Now, in the wake of the Election 2000 debacle, we stand on the cusp of another technology-based controversy, with even greater potential for a disastrous outcome. The sudden publicity surrounding the shortcomings of punched-card voting systems (flaws which have long been known in the election-technology community, but just generally ignored) are resulting in fevered calls for a rapid transition to "modern" electronic voting systems. Mechanical and/or paper-oriented systems would be replaced by computer-based systems, with an eye towards ultimately allowing voters to exercise their franchise from the comfort of their homes via the Internet.
The grandiose arguments in favor of such a transition, even though flying in the face of technological realities, can seem enticing both to many technologists and to the broader public. Some detailed discussions of the issues (which will not be repeated here) can be viewed at:
The push for electronic and/or Internet voting comes from a number of quarters. The most obvious is the designers and vendors of such voting systems, who predictably accentuate the glitz of the concepts, but downplay the many fundamental risks that their products would inevitably create.
Another segment of the population expressing interest in such systems is comprised of persons we might refer to as "technological revolutionaries." These are folks who view technology as a means to undermine (a more charitable term might be "alter") basic aspects of society. Often-promoted concepts from these enthusiasts include ideas like "instantaneous direct democracy" (using technology for instantaneous issue votes, without the moderating influence of legislative representation) and similar major alterations in national political and social structures.
Of course, another interested (and extremely important) group in the election systems saga is formed by our own legislators at various levels of government. As we have seen, while diligently searching for politically-acceptable solutions to perceived technological problems, they are at high risk for creating situations far worse than the original problems themselves.
Of particular note is the fact that, by and large, the members of all three of these groups are persons of good motives. Most of them genuinely wish to improve people's lives and quickly "fix" those aspects of society that they perceive to be broken. But there's an old saying that "the road to hell is paved with good intentions." Likewise, the path to serious technology meltdowns is often marked with enticing billboards, imploring us to immediately abandon the past, and to broadly embrace a range of promised new wonders, without a true understanding of the flaws and surprises that lurk therein.
To be concerned about these potential technological traps is not to be an obstructionist or a Luddite. Rather, it's the basic responsibility of concerned citizens, who are willing to consider those proposals that are reasonable, but unwilling to buy into new technologies as if they were snake-oil remedies being hawked from the rear of an old-time peddler's medicine wagon.

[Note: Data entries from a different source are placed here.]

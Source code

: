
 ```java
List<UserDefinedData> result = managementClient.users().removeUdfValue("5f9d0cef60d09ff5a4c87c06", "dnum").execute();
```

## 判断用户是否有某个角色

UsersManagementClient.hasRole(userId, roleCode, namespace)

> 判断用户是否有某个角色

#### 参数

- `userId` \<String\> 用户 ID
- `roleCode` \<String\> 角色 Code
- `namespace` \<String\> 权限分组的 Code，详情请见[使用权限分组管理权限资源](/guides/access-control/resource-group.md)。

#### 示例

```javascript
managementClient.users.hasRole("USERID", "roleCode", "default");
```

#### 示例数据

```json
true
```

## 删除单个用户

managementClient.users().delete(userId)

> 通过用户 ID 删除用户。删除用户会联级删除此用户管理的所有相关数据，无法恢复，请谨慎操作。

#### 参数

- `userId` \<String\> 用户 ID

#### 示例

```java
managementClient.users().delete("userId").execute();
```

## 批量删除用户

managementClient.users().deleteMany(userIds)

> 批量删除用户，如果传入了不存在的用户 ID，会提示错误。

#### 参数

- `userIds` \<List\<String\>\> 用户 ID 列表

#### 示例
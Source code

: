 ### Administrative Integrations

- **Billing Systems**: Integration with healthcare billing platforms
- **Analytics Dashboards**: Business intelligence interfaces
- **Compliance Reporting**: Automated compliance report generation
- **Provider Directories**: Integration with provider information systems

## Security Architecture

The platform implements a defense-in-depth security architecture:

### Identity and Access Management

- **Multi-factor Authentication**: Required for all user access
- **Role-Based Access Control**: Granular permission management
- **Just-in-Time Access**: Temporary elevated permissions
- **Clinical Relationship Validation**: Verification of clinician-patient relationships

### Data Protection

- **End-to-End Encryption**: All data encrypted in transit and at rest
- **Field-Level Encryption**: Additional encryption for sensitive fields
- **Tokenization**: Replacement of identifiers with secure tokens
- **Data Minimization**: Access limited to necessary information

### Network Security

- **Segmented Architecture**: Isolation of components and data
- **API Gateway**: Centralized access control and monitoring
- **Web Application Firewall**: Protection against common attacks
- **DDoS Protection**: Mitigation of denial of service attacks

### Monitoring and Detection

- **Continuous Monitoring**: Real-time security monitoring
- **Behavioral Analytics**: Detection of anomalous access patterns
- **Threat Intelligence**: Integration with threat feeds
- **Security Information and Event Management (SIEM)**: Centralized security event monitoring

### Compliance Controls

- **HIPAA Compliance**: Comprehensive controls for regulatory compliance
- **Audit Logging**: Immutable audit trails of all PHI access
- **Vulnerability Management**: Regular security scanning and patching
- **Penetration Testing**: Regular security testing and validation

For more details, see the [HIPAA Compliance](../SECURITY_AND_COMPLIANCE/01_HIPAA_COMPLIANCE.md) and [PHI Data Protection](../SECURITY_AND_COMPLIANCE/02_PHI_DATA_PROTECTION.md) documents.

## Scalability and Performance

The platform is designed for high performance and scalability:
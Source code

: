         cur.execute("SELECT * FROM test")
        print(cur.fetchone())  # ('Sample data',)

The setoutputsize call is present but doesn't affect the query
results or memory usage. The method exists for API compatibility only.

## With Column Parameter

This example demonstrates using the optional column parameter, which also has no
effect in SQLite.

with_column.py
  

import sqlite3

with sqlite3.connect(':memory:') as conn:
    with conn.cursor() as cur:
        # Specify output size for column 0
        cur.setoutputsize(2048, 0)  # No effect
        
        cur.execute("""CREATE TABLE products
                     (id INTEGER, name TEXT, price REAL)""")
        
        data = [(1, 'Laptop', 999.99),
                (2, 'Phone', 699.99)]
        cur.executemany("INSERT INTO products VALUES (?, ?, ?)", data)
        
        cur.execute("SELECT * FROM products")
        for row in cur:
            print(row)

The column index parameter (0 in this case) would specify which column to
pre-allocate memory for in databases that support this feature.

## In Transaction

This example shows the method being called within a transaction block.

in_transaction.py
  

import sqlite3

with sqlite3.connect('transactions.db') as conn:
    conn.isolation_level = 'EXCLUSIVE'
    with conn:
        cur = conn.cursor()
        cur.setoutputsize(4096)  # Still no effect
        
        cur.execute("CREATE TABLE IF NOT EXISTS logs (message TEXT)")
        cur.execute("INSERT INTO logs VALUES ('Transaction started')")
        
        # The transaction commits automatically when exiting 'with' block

In 1996, California willingly jumped into a glimmering, deregulatory power promise that turned out to be a quicksand bog of electrical muck. Now, in 2001, individual counties and states around the U.S. seem poised to jump into virtual, high-tech electronic voting booths, that quite likely conceal bottomless pits beneath their paper-thin flooring. To take such a plunge without a complete, honest, and comprehensive discussion of the many intractable problems and risks associated with such products, especially when less sophisticated voting systems (such as optical scanners) can provide many desirable improvements without most of the risks, would be exceptionally foolhardy.
If we insist on taking this route, even in the face of the myriad examples of related electronic and computer system problems and failures which should serve as clear warnings, we'll indeed get exactly what we deserve. We'll have nobody but ourselves to blame, when we find ourselves staring into the darkness of future hi-tech elections gone bad.